После еды я почувствовал себя сильнее и встал, собираясь уходить.
– Куда же ты пойдешь? – спросил садовник.
– Искать Витали. Я хочу взглянуть на него еще раз.
– Но ведь ты не знаешь, где он. Есть у тебя знакомые или родные в Париже?
– Нет.
– А где ты остановился?
– Мы еще нигде не останавливались. Мы только вчера пришли.
– Что же ты думаешь делать?
– Буду играть на арфе, петь и этим зарабатывать деньги.
– Где?
– В Париже.
– Ты сделаешь гораздо лучше, если вернешься к себе на родину. Где живут твои родители?
– У меня их нет.
– Но есть же у тебя кто-нибудь: дядя, тетка, двоюродные братья и сестры?
– У меня нет никого. Витали нанял меня у мужа моей кормилицы… Благодарю вас, вы были очень добры ко мне. Если хотите, я приду к вам в воскресенье и поиграю на арфе, чтобы вы могли потанцевать. Прощайте.
Сказав это, я пошел к двери, но Лиза остановила меня и показала на арфу.
– Ты хочешь, чтобы я поиграл? – спросил я.
Она кивнула головой.
– Да, сыграй ей что-нибудь, – сказал садовник.
Я взял арфу и, хоть у меня было невесело на душе, заиграл вальс. Мне так хотелось доставить удовольствие этой милой доброй девочке.
Лиза сначала слушала музыку, а потом начала кружиться по комнате. Отец, отбивая рукой такт, с любовью смотрел на нее. Когда я закончил, она подошла ко мне и снова показала на арфу.
Я с радостью играл бы для нее хоть целый день, но садовник боялся, что она опять начнет кружиться и устанет. Тогда я заиграл неаполитанскую песенку, которой выучил меня Витали, и запел, что доставило удовольствие всей семье.
Кончив петь, я повесил арфу на плечо и стал прощаться.
– Тебе нравится твое занятие? – спросил садовник.
– Ничего другого я делать не умею.
– А не страшно тебе будет ходить одному по большим дорогам?
– Что же делать? Ведь у меня нет дома.
– Тяжело в твои годы вести такую жизнь.
– И мне, конечно, было бы приятнее спать в теплой постели и сидеть у огня.

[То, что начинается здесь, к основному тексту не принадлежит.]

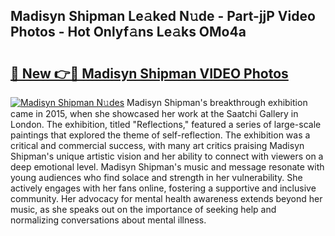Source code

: ## Madisyn Shipman Le𝚊ked N𝚞de - Part-jjP Video Photos - Hot Onlyf𝚊ns Le𝚊ks OMo4a

# <h2><a href="http://ab75700.deff.icu/?id=Madisyn+Shipman">🔗 New 👉🔴 Madisyn Shipman VIDEO Photos</a></h2>

[![Madisyn Shipman N𝚞des](https://i.imgur.com/rIISA9y.gif)](http://ab75700.deff.icu/?id=Madisyn+Shipman)
Madisyn Shipman's breakthrough exhibition came in 2015, when she showcased her work at the Saatchi Gallery in London. The exhibition, titled "Reflections," featured a series of large-scale paintings that explored the theme of self-reflection. The exhibition was a critical and commercial success, with many art critics praising Madisyn Shipman's unique artistic vision and her ability to connect with viewers on a deep emotional level. Madisyn Shipman's music and message resonate with young audiences who find solace and strength in her vulnerability. She actively engages with her fans online, fostering a supportive and inclusive community. Her advocacy for mental health awareness extends beyond her music, as she speaks out on the importance of seeking help and normalizing conversations about mental illness.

– Если хочешь, то можешь иметь и то и другое, но при этом тебе, конечно, придется работать. Оставайся и живи с нами. Говорю тебе заранее, что мы люди небогатые и тебе придется много трудиться. Но зато ты не будешь ночевать под открытым небом и не замерзнешь насмерть на дороге, в каком-нибудь овраге. Сев после работы за ужин, ты будешь знать, что заслужил его, и от этого он покажется тебе вкуснее. А поужинав, ты ляжешь на приготовленную для тебя постель. И если ты останешься с нами, у тебя будет семья.
Итак, я не буду больше одинок. У меня будет отец, сестры, братья!
– Ну, что же, ты согласен? – спросил садовник.
Я снял свою арфу и повесил ее на гвоздь.
– Вот это понятный ответ, – смеясь сказал он, – и я вижу, что мое предложение пришлось тебе по душе. А если тебе не понравится у нас, ты всегда сможешь уйти. Только уходи уж не зимой, а весной или летом.